“We only have one happy song,” Cowboy Junkies singer Margo Timmins told a packed house at the Dakota in Minneapolis on Wednesday night. “And we’re not pulling it out tonight.”
Timmins has been using that line for years. Because, as she points out, people who come to see Toronto’s Cowboy Junkies must like sad songs.
As Elton John assures us, sad songs say so much. Especially when the songs are as melancholy, the lyrics as deep and the vocals as mesmerizing as those created by siblings Margo and Michael Timmins.
The Timminses and their band – brother Peter is on drums, along with bassist Alan Anton and multi-instrumental Jeff Bird – captivated the crowd for two sets and two hours of music in their first Twin Cities appearance since 2013. The rich musical rewards made it worth venturing out during Minnesota's latest April snowstorm.
When Cowboy Junkies first came to the Twin Cities 30 years ago, they were considered new-age country-blues. Over the years, they’ve been labeled jazz-folk, alt-country, Americana, chill, all kinds of things. Just call them artful and poetic, in the long Canadian tradition of Leonard Cohen and Joni Mitchell, with a little Neil Young mixed in.

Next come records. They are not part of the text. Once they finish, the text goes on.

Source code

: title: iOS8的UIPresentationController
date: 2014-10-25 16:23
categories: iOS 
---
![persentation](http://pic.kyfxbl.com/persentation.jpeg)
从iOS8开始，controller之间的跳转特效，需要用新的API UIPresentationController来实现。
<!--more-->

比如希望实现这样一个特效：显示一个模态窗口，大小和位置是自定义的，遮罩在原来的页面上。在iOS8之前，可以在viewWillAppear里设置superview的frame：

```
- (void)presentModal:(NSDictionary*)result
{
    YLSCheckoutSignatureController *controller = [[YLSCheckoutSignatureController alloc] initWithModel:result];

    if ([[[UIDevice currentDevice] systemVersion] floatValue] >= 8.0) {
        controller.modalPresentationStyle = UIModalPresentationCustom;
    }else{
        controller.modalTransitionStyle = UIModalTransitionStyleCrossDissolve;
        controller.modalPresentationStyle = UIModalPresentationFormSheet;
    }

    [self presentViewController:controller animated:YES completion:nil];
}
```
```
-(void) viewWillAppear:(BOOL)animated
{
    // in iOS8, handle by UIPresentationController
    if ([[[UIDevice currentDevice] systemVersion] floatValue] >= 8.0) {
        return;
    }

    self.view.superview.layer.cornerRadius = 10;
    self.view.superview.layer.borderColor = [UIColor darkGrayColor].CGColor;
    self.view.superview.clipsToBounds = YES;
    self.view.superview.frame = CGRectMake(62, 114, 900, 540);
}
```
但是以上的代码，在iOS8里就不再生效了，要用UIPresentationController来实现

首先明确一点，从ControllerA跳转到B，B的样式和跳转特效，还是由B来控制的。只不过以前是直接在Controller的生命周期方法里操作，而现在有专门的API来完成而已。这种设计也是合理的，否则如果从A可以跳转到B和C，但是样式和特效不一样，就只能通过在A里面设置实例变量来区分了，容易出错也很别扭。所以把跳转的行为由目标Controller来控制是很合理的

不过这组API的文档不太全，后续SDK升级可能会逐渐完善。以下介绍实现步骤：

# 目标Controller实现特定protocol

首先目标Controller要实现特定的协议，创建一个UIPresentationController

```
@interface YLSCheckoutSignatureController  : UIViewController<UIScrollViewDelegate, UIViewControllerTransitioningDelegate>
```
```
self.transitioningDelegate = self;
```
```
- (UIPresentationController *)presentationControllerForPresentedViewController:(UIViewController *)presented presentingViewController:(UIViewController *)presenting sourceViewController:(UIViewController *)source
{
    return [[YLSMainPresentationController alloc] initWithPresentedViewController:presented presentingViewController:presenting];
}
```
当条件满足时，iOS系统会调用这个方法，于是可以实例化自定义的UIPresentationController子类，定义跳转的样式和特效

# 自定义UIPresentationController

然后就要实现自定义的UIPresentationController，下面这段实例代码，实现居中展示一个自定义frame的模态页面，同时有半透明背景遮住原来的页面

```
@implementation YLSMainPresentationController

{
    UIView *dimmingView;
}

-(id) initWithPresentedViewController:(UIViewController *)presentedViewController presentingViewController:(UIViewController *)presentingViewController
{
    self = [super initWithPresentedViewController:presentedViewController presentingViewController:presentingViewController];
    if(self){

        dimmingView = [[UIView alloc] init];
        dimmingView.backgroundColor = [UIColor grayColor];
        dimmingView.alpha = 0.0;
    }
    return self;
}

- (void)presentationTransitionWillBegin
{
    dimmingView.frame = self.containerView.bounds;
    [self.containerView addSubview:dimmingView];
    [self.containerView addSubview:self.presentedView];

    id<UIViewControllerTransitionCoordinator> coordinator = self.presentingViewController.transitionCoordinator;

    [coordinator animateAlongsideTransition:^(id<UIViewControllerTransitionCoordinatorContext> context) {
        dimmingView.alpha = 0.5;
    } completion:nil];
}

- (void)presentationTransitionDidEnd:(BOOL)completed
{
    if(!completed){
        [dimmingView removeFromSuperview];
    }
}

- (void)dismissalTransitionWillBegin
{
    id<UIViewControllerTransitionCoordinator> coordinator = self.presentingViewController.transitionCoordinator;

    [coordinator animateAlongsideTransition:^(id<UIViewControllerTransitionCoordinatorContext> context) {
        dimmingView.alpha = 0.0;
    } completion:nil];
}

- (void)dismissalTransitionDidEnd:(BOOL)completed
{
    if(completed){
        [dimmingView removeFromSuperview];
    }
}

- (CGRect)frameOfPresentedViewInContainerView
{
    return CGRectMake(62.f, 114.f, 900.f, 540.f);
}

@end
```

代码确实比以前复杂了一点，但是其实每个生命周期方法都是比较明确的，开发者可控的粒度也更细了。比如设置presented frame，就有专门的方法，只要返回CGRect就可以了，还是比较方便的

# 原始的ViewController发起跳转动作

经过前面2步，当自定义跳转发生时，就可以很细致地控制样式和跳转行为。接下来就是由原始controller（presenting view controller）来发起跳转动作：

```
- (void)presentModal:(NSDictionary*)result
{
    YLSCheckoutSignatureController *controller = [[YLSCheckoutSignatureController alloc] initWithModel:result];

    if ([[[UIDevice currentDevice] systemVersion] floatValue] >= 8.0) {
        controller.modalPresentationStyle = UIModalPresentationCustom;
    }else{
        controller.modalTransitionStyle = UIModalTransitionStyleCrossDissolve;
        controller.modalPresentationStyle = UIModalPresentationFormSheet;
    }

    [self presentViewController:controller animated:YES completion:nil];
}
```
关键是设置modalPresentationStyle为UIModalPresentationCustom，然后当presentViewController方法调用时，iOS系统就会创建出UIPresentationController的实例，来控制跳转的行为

The group has grown less hushed over the years, and Margo’s voice has expanded beyond the alluring velveteen fog of the early days. In fact, she was downright assertive and dynamic on several tunes on Wednesday.
The opening set focused on material from last year’s “All That Reckoning” album, giving Michael Timmins a chance to explore aggressive, almost noisy guitar work more than twice. Also featured was a wonderful older selection, 1990’s “Escape Is So Simple,” which sounded like a Kris Kristofferson lyric set to a Leonard Cohen tune.
The longer, more diverse second set covered a wide range of material, including two favorites from Cowboy Junkies’ 1988 breakthrough album, “The Trinity Session” -- an eight-minute treatment of the Velvet Underground’s “Sweet Jane” that was both dreamy and sad at the same time, and “Misguided Angel,” a country-tinged lament with Bird’s fittingly melancholy mandolin filigree.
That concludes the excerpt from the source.